What is required:
Of the records that follow, copy only the lines from the line containing "## **Purpose**" to the line containing "## **Things I learned**", both included, exactly as written.

(Stored data entries)
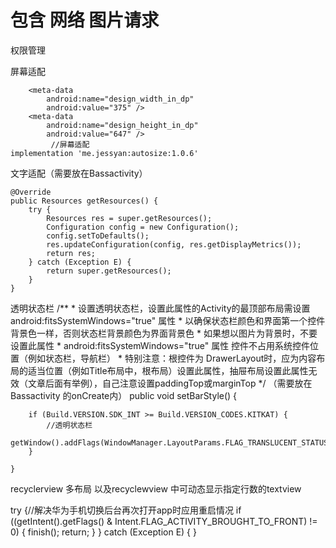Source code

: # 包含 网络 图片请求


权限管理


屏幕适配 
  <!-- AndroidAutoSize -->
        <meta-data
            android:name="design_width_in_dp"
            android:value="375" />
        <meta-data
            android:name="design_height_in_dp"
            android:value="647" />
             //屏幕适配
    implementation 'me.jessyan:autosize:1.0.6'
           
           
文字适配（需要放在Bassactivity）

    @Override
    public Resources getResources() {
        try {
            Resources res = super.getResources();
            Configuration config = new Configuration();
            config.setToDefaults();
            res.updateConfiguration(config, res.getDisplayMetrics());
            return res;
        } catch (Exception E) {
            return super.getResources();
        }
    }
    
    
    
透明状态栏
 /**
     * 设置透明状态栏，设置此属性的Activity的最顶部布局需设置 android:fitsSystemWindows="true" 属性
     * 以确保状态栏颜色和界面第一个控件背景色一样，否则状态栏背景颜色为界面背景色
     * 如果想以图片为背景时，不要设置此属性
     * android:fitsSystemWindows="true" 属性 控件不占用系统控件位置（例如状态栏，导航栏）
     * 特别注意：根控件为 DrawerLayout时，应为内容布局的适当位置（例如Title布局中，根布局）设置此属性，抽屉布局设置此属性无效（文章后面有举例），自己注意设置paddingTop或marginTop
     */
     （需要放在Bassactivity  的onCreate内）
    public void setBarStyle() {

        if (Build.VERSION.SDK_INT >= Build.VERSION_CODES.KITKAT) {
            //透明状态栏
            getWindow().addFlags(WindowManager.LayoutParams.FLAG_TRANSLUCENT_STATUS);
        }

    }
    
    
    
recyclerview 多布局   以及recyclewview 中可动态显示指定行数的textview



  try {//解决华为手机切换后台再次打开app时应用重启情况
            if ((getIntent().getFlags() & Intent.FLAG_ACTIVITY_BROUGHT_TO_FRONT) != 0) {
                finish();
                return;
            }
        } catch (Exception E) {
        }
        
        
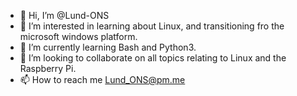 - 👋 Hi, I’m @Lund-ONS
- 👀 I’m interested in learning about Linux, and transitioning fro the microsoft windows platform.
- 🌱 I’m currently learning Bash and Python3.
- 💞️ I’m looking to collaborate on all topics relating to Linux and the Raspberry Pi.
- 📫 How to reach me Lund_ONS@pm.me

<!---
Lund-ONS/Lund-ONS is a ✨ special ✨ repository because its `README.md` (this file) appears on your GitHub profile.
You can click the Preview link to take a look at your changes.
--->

...

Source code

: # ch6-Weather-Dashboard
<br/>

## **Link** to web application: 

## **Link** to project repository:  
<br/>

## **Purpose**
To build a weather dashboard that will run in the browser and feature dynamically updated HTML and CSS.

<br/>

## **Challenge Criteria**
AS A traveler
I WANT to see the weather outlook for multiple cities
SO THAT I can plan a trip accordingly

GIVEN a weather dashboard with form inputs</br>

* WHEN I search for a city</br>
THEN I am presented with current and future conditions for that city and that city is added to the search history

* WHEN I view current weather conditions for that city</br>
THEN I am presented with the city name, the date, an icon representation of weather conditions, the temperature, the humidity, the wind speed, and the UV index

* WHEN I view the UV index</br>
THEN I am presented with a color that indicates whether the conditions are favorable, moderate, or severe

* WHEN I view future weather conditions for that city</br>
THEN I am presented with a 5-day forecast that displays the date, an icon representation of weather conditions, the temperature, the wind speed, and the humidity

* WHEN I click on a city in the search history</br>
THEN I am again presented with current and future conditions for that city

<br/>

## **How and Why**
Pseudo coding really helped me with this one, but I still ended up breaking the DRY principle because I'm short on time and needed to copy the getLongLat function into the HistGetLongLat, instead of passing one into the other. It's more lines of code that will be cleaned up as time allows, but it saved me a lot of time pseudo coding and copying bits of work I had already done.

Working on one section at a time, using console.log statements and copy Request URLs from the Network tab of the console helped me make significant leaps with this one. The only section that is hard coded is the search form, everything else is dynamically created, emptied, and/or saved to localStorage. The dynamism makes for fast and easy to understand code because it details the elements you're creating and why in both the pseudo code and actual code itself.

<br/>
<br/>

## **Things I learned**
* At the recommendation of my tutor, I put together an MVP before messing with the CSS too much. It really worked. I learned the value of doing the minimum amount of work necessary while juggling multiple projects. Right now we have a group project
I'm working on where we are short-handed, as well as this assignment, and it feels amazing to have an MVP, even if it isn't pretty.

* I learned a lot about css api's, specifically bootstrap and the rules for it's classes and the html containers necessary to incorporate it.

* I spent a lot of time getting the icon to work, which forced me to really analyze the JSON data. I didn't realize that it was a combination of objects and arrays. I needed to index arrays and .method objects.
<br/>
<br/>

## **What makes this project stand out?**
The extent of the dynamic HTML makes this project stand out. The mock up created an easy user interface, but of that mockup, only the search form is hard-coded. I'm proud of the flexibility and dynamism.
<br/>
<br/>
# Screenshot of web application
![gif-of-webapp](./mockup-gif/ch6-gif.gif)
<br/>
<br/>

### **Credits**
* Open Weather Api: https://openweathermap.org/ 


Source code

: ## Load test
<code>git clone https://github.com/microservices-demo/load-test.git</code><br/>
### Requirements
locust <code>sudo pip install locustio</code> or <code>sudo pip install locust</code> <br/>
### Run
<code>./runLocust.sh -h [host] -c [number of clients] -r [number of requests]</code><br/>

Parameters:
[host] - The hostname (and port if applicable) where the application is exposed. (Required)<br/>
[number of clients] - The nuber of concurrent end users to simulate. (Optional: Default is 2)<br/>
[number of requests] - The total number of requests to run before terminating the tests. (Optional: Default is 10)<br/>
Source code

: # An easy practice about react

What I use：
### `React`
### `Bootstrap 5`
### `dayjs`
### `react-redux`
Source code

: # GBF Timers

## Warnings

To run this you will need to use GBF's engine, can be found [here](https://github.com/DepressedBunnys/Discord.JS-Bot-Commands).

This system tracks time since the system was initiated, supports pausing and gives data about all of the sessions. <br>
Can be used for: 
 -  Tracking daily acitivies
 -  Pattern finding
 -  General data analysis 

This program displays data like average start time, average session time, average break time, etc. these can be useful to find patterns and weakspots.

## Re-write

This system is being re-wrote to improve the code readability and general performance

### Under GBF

Response area:
## **Purpose**
To build a weather dashboard that will run in the browser and feature dynamically updated HTML and CSS.

<br/>

## **Challenge Criteria**
AS A traveler
I WANT to see the weather outlook for multiple cities
SO THAT I can plan a trip accordingly

GIVEN a weather dashboard with form inputs</br>

* WHEN I search for a city</br>
THEN I am presented with current and future conditions for that city and that city is added to the search history

* WHEN I view current weather conditions for that city</br>
THEN I am presented with the city name, the date, an icon representation of weather conditions, the temperature, the humidity, the wind speed, and the UV index

* WHEN I view the UV index</br>
THEN I am presented with a color that indicates whether the conditions are favorable, moderate, or severe

* WHEN I view future weather conditions for that city</br>
THEN I am presented with a 5-day forecast that displays the date, an icon representation of weather conditions, the temperature, the wind speed, and the humidity

* WHEN I click on a city in the search history</br>
THEN I am again presented with current and future conditions for that city

<br/>

## **How and Why**
Pseudo coding really helped me with this one, but I still ended up breaking the DRY principle because I'm short on time and needed to copy the getLongLat function into the HistGetLongLat, instead of passing one into the other. It's more lines of code that will be cleaned up as time allows, but it saved me a lot of time pseudo coding and copying bits of work I had already done.

Working on one section at a time, using console.log statements and copy Request URLs from the Network tab of the console helped me make significant leaps with this one. The only section that is hard coded is the search form, everything else is dynamically created, emptied, and/or saved to localStorage. The dynamism makes for fast and easy to understand code because it details the elements you're creating and why in both the pseudo code and actual code itself.

<br/>
<br/>

## **Things I learned**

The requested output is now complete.